··· Exercise inputs ···

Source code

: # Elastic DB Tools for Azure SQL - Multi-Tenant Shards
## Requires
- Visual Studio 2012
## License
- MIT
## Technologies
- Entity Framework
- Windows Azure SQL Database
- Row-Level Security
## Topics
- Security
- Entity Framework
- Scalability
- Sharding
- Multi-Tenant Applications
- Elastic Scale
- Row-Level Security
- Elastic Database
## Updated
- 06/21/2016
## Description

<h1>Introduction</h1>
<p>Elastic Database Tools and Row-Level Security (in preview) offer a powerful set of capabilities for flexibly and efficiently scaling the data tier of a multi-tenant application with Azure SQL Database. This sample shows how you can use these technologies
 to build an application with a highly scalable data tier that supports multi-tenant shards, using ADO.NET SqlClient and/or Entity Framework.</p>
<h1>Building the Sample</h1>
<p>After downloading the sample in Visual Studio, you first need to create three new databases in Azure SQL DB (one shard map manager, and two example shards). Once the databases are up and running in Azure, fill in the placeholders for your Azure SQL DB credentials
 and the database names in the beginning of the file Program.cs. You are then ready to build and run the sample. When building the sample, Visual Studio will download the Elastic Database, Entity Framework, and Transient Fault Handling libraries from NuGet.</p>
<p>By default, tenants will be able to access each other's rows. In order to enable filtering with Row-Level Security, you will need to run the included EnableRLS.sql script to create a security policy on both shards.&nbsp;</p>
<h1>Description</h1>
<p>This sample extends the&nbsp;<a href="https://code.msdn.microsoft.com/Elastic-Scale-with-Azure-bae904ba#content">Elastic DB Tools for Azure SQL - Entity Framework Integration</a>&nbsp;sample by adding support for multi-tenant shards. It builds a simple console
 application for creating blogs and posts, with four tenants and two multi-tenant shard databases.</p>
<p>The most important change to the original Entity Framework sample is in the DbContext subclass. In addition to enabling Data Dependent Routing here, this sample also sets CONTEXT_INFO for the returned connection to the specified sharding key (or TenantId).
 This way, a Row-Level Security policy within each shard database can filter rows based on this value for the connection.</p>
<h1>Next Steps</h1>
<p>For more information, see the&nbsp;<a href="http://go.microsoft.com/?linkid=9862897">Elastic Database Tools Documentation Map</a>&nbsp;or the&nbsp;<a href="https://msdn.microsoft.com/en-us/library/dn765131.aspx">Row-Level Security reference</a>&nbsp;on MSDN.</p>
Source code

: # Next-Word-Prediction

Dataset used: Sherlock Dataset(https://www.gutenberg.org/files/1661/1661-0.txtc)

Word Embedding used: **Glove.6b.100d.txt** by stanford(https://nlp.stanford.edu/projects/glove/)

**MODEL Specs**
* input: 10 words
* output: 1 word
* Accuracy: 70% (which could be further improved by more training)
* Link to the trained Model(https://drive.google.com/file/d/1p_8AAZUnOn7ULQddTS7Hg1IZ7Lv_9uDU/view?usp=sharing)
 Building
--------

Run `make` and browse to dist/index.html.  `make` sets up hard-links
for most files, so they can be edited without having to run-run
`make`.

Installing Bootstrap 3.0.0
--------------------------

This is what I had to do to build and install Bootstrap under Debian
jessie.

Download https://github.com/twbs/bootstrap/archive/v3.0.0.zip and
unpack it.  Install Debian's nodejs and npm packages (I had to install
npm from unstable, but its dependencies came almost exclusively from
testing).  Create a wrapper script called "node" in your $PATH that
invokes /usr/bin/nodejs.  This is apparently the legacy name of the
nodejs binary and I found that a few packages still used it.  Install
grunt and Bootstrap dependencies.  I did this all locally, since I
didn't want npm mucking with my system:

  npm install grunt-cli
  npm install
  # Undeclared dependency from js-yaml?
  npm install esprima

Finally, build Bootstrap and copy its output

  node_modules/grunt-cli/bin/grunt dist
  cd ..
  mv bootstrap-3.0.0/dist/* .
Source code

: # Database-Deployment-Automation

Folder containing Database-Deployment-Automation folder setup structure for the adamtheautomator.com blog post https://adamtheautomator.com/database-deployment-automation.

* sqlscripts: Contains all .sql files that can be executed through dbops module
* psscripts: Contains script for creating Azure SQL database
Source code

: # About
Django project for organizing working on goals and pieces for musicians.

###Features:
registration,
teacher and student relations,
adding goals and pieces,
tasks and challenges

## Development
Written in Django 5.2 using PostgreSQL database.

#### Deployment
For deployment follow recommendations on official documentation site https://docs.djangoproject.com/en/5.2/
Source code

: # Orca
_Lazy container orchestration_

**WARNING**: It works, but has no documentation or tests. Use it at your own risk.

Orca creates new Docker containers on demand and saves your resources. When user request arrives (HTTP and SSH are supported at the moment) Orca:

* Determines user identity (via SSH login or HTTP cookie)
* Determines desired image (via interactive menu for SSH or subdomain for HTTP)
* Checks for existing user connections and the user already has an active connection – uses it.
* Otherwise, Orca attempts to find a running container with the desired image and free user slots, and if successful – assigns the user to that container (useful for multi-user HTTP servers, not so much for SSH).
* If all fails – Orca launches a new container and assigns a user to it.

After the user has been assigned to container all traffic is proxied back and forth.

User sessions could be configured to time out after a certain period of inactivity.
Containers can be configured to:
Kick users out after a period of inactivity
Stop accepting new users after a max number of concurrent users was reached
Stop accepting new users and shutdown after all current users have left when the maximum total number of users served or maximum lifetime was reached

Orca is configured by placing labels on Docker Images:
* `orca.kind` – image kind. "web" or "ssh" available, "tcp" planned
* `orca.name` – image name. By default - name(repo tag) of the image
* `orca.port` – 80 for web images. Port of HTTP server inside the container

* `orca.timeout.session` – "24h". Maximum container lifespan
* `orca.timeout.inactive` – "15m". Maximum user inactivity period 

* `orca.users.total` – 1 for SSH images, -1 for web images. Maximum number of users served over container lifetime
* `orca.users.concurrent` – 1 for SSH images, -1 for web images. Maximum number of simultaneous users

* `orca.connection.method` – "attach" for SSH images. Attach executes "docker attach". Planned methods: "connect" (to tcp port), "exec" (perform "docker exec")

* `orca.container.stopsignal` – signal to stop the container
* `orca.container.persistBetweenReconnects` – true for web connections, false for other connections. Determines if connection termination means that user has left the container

···

Transcribe every record. Match each line exactly.

Source code

: # Elastic DB Tools for Azure SQL - Multi-Tenant Shards
## Requires
- Visual Studio 2012
## License
- MIT
## Technologies
- Entity Framework
- Windows Azure SQL Database
- Row-Level Security
## Topics
- Security
- Entity Framework
- Scalability
- Sharding
- Multi-Tenant Applications
- Elastic Scale
- Row-Level Security
- Elastic Database
## Updated
- 06/21/2016
## Description

<h1>Introduction</h1>
<p>Elastic Database Tools and Row-Level Security (in preview) offer a powerful set of capabilities for flexibly and efficiently scaling the data tier of a multi-tenant application with Azure SQL Database. This sample shows how you can use these technologies
 to build an application with a highly scalable data tier that supports multi-tenant shards, using ADO.NET SqlClient and/or Entity Framework.</p>
<h1>Building the Sample</h1>
<p>After downloading the sample in Visual Studio, you first need to create three new databases in Azure SQL DB (one shard map manager, and two example shards). Once the databases are up and running in Azure, fill in the placeholders for your Azure SQL DB credentials
 and the database names in the beginning of the file Program.cs. You are then ready to build and run the sample. When building the sample, Visual Studio will download the Elastic Database, Entity Framework, and Transient Fault Handling libraries from NuGet.</p>
<p>By default, tenants will be able to access each other's rows. In order to enable filtering with Row-Level Security, you will need to run the included EnableRLS.sql script to create a security policy on both shards.&nbsp;</p>
<h1>Description</h1>
<p>This sample extends the&nbsp;<a href="https://code.msdn.microsoft.com/Elastic-Scale-with-Azure-bae904ba#content">Elastic DB Tools for Azure SQL - Entity Framework Integration</a>&nbsp;sample by adding support for multi-tenant shards. It builds a simple console
 application for creating blogs and posts, with four tenants and two multi-tenant shard databases.</p>
<p>The most important change to the original Entity Framework sample is in the DbContext subclass. In addition to enabling Data Dependent Routing here, this sample also sets CONTEXT_INFO for the returned connection to the specified sharding key (or TenantId).
 This way, a Row-Level Security policy within each shard database can filter rows based on this value for the connection.</p>
<h1>Next Steps</h1>
<p>For more information, see the&nbsp;<a href="http://go.microsoft.com/?linkid=9862897">Elastic Database Tools Documentation Map</a>&nbsp;or the&nbsp;<a href="https://msdn.microsoft.com/en-us/library/dn765131.aspx">Row-Level Security reference</a>&nbsp;on MSDN.</p>
Source code

: # Next-Word-Prediction

Dataset used: Sherlock Dataset(https://www.gutenberg.org/files/1661/1661-0.txtc)

Word Embedding used: **Glove.6b.100d.txt** by stanford(https://nlp.stanford.edu/projects/glove/)

**MODEL Specs**
* input: 10 words
* output: 1 word
* Accuracy: 70% (which could be further improved by more training)
* Link to the trained Model(https://drive.google.com/file/d/1p_8AAZUnOn7ULQddTS7Hg1IZ7Lv_9uDU/view?usp=sharing)
 Building
--------

Run `make` and browse to dist/index.html.  `make` sets up hard-links
for most files, so they can be edited without having to run-run
`make`.

Installing Bootstrap 3.0.0
--------------------------

This is what I had to do to build and install Bootstrap under Debian
jessie.

Download https://github.com/twbs/bootstrap/archive/v3.0.0.zip and
unpack it.  Install Debian's nodejs and npm packages (I had to install
npm from unstable, but its dependencies came almost exclusively from
testing).  Create a wrapper script called "node" in your $PATH that
invokes /usr/bin/nodejs.  This is apparently the legacy name of the
nodejs binary and I found that a few packages still used it.  Install
grunt and Bootstrap dependencies.  I did this all locally, since I
didn't want npm mucking with my system:

  npm install grunt-cli
  npm install
  # Undeclared dependency from js-yaml?
  npm install esprima

Finally, build Bootstrap and copy its output

  node_modules/grunt-cli/bin/grunt dist
  cd ..
  mv bootstrap-3.0.0/dist/* .
Source code

: # Database-Deployment-Automation

Folder containing Database-Deployment-Automation folder setup structure for the adamtheautomator.com blog post https://adamtheautomator.com/database-deployment-automation.

* sqlscripts: Contains all .sql files that can be executed through dbops module
* psscripts: Contains script for creating Azure SQL database
Source code

: # About
Django project for organizing working on goals and pieces for musicians.

###Features:
registration,
teacher and student relations,
adding goals and pieces,
tasks and challenges

## Development
Written in Django 5.2 using PostgreSQL database.

#### Deployment
For deployment follow recommendations on official documentation site https://docs.djangoproject.com/en/5.2/
Source code

: # Orca
_Lazy container orchestration_

**WARNING**: It works, but has no documentation or tests. Use it at your own risk.

Orca creates new Docker containers on demand and saves your resources. When user request arrives (HTTP and SSH are supported at the moment) Orca:

* Determines user identity (via SSH login or HTTP cookie)
* Determines desired image (via interactive menu for SSH or subdomain for HTTP)
* Checks for existing user connections and the user already has an active connection – uses it.
* Otherwise, Orca attempts to find a running container with the desired image and free user slots, and if successful – assigns the user to that container (useful for multi-user HTTP servers, not so much for SSH).
* If all fails – Orca launches a new container and assigns a user to it.

After the user has been assigned to container all traffic is proxied back and forth.

User sessions could be configured to time out after a certain period of inactivity.
Containers can be configured to:
Kick users out after a period of inactivity
Stop accepting new users after a max number of concurrent users was reached
Stop accepting new users and shutdown after all current users have left when the maximum total number of users served or maximum lifetime was reached

Orca is configured by placing labels on Docker Images:
* `orca.kind` – image kind. "web" or "ssh" available, "tcp" planned
* `orca.name` – image name. By default - name(repo tag) of the image
* `orca.port` – 80 for web images. Port of HTTP server inside the container

* `orca.timeout.session` – "24h". Maximum container lifespan
* `orca.timeout.inactive` – "15m". Maximum user inactivity period 

* `orca.users.total` – 1 for SSH images, -1 for web images. Maximum number of users served over container lifetime
* `orca.users.concurrent` – 1 for SSH images, -1 for web images. Maximum number of simultaneous users

* `orca.connection.method` – "attach" for SSH images. Attach executes "docker attach". Planned methods: "connect" (to tcp port), "exec" (perform "docker exec")

* `orca.container.stopsignal` – signal to stop the container
* `orca.container.persistBetweenReconnects` – true for web connections, false for other connections. Determines if connection termination means that user has left the container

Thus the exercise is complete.